Watched both on and off.
Suddenly choked up. Unable to speak.
want to express something. But like a stem in the throat.
She is really just an ordinary person. A utterly fanatical pursuit of something.
Very unfortunate. This thing is sex. A taboo topic that is extremely open to men but completely closed to women.
Rather it is sex.
Joe finds himself able to pass sex. to connect with others. get in touch.
She recorded the characteristics of each person's name. Record their phone calls.
She tried to stay in touch with them. It was found that there was no way in the end.
All she cares about is sex.
It's like we convince ourselves that this boy is good to us. He has a good job and family background.
We try to record the details of how good he is to himself.
Finally found out. All we care about is feelings.
in this formula.
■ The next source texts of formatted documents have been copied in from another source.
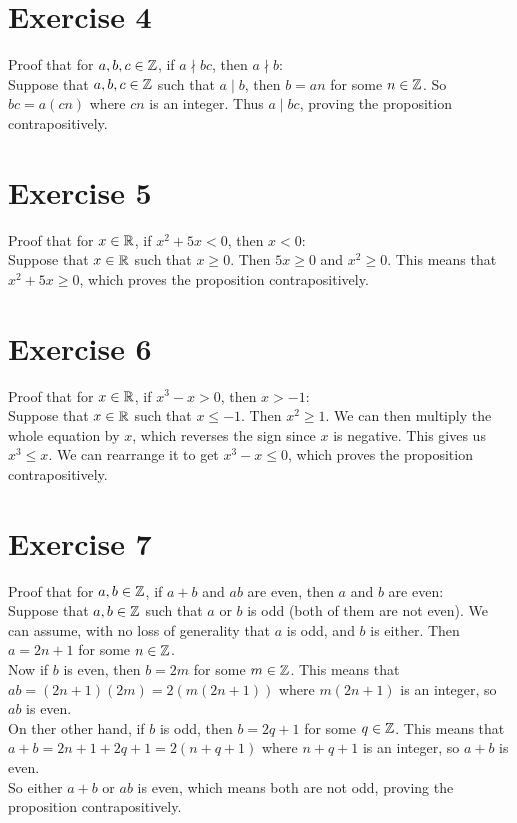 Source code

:\documentclass[12pt]{article}
\begin{document}
    \section*{Exercise 4}
    Proof that for $a, b, c \in \mathbb{Z}$,
    if $a \nmid bc$,
    then $a \nmid b$: \\
    Suppose that $a, b, c \in \mathbb{Z}$
    such that $a \mid b$,
    then $b = an$ for some $n \in \mathbb{Z}$.
    So $bc = a(cn)$ where $cn$ is an integer.
    Thus $a \mid bc$,
    proving the proposition contrapositively. \\

    \section*{Exercise 5}
    Proof that for $x \in \mathbb{R}$,
    if $x^2 + 5x < 0$,
    then $x < 0$: \\
    Suppose that $x \in \mathbb{R}$
    such that $x \geqslant 0$.
    Then $5x \geqslant 0$ and $x^2 \geqslant 0$.
    This means that $x^2 + 5x \geqslant 0$,
    which proves the proposition contrapositively. \\

    \section*{Exercise 6}
    Proof that for $x \in \mathbb{R}$,
    if $x^3 - x > 0$,
    then $x > -1$: \\
    Suppose that $x \in \mathbb{R}$
    such that $x \leqslant -1$.
    Then $x^2\geqslant 1$.
    We can then multiply the whole equation by $x$,
    which reverses the sign since $x$ is negative.
    This gives us $x^3 \leqslant x$.
    We can rearrange it to get $x^3 - x \leqslant 0$,
    which proves the proposition contrapositively. \\

    \section*{Exercise 7}
    Proof that for $a, b \in \mathbb{Z}$,
    if $a + b$ and $ab$ are even,
    then $a$ and $b$ are even: \\
    Suppose that $a, b \in \mathbb{Z}$
    such that $a$ or $b$ is odd
    (both of them are not even).
    We can assume, with no loss of generality
    that $a$ is odd, and $b$ is either.
    Then $a = 2n+1$ for some $n \in \mathbb{Z}$. \\
    Now if $b$ is even,
    then $b = 2m$ for some $m \in \mathbb{Z}$. 
    This means that $ab = (2n+1)(2m) = 2(m(2n+1))$
    where $m(2n+1)$ is an integer,
    so $ab$ is even. \\
    On ther other hand, if $b$ is odd,
    then $b = 2q + 1$ for some $q \in \mathbb{Z}$. 
    This means that $a + b = 2n+1 + 2q+1 = 2(n + q + 1)$
    where $n + q + 1$ is an integer,
    so $a + b$ is even. \\
    So either $a+b$ or $ab$ is even,
    which means both are not odd,
    proving the proposition contrapositively. \\
\end{document}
The content in parentheses is different. Makes the equation look completely different.
And what does the author or director want to express?
I seem to be able to get it. But when I think I understand it, I can't understand it.
It feels like a nose that can't breathe when you have a cold.
A small rash on the body from allergies.
White paper that was kneaded and tried to flatten.
The feeling is so real it hurts.
In the end, she still tried to forget to quit the pursuit of her life.
What is it for.
Are you afraid? Is it because of love?

I would also love to know the answer.

View more about Nymphomaniac: Vol. I reviews

Extended Reading
  • Jessika 2021-12-02 08:01:29

    A film about sex addiction reveals a frigid breath and expression throughout the story

  • Cassandra 2022-03-29 09:01:03

    In a convent-like room (the room of an unbelieving Jew with a medieval Madonna), the listener understands mathematics, fishing, and Bach, and the speaker tries to reduce sex to mechanical gratification, to strip it from the vulgar " Love”, sex is hunting for rewards and calculations (she is mechanically skilled), love is the lowest instinct in the heart (longing to be picked up); father in childhood experience equates emotion and beauty, father/plant/leaf (mathematics)/calm

Nymphomaniac: Vol. I quotes

  • Seligman: [narrating] During the whole of a dull, dark, and soundless day in the autumn of the year, when the clouds hung oppressively low in the heavens, I had been passing alone, on horseback, through a singularly dreary tract of country; and at length found myself, as the shades of the evening drew on, within view of the melancholy House of Usher.

  • Young Joe: If I asked you to take my virginity, would that be a problem?

    Jerôme: No, I don't see a problem.